WHAT YOU SHOULD DO ▸ Starting at the line below holding "## Inter-app communication" and stopping at the line holding "There are three", print every line exactly, both ends included, and leave the rest out.

SOURCE DATA ▸

--- START ---

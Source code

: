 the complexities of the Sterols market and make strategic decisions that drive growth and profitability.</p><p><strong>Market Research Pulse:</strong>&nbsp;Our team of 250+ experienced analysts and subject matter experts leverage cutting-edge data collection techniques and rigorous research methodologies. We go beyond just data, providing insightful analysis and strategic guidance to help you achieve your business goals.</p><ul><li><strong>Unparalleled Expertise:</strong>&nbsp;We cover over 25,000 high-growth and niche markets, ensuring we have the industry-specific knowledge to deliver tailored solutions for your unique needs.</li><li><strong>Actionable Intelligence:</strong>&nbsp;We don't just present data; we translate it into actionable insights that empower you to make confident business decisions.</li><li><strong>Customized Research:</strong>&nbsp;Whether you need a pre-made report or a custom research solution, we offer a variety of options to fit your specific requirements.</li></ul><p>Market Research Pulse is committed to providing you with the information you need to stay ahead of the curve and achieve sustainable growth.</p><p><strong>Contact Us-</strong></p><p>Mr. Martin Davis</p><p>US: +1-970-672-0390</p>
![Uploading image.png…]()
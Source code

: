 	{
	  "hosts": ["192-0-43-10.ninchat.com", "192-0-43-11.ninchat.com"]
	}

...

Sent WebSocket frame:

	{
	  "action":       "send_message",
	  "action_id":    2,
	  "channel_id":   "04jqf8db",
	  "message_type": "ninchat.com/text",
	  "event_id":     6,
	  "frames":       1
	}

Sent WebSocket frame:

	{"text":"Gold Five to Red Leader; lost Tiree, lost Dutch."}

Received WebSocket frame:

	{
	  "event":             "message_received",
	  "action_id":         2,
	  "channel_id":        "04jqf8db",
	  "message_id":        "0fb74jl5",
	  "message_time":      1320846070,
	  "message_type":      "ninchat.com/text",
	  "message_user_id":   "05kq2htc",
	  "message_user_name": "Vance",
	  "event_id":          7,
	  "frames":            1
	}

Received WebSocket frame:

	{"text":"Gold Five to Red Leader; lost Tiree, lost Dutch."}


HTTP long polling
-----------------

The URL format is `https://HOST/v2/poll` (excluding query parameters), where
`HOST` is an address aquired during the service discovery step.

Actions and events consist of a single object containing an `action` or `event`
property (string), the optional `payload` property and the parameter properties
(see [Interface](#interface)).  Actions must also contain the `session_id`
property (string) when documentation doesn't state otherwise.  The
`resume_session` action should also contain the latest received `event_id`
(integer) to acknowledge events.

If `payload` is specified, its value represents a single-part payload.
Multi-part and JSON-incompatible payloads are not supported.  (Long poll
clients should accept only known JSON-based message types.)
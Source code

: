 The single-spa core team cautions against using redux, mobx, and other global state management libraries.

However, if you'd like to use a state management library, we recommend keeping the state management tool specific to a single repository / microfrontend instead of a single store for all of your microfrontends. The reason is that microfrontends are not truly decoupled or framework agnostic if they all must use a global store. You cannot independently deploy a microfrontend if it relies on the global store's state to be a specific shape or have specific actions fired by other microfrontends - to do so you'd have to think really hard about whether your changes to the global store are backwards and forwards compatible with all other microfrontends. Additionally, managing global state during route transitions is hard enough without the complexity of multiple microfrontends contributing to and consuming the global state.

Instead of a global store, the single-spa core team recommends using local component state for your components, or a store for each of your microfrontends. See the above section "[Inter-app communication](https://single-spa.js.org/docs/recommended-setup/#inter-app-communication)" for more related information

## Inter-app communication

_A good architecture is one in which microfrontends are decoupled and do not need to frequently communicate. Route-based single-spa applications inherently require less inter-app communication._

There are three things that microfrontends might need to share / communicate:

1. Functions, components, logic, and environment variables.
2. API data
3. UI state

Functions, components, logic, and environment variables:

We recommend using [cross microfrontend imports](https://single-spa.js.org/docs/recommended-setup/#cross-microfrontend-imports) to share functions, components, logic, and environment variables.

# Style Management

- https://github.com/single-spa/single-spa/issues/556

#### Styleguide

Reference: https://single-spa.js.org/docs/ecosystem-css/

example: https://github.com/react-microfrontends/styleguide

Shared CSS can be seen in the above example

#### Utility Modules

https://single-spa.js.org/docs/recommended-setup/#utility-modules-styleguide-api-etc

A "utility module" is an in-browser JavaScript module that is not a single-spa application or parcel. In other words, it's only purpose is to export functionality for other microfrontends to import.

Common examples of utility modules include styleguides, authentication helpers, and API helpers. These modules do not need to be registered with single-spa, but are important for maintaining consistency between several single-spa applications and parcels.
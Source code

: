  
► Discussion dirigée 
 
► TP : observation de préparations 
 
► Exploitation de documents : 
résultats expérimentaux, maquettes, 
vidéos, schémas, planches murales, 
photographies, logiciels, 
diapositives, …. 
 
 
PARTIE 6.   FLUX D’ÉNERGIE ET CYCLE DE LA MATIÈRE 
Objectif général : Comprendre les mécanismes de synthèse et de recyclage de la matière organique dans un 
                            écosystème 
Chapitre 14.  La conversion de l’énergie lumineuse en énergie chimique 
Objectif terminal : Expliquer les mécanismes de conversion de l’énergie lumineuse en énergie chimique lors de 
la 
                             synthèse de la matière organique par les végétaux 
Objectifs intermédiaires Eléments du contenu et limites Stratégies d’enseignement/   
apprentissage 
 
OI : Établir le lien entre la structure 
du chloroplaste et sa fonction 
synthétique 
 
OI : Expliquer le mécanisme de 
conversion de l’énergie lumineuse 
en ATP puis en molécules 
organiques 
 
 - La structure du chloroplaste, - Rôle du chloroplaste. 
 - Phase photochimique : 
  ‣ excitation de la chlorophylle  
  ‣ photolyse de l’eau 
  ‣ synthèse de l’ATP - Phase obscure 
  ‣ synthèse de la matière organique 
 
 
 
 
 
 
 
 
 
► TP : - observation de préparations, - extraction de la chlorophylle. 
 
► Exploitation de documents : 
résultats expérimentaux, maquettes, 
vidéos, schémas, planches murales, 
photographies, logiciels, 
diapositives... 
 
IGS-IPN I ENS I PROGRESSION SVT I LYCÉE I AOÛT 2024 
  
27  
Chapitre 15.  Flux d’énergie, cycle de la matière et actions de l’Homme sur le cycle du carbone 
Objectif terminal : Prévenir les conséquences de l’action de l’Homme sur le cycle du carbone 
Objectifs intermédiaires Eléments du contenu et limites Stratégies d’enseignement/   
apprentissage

--- END ---

SOLUTION TO THE EXERCISE ▸
## Inter-app communication

_A good architecture is one in which microfrontends are decoupled and do not need to frequently communicate. Route-based single-spa applications inherently require less inter-app communication._

There are three things that microfrontends might need to share / communicate:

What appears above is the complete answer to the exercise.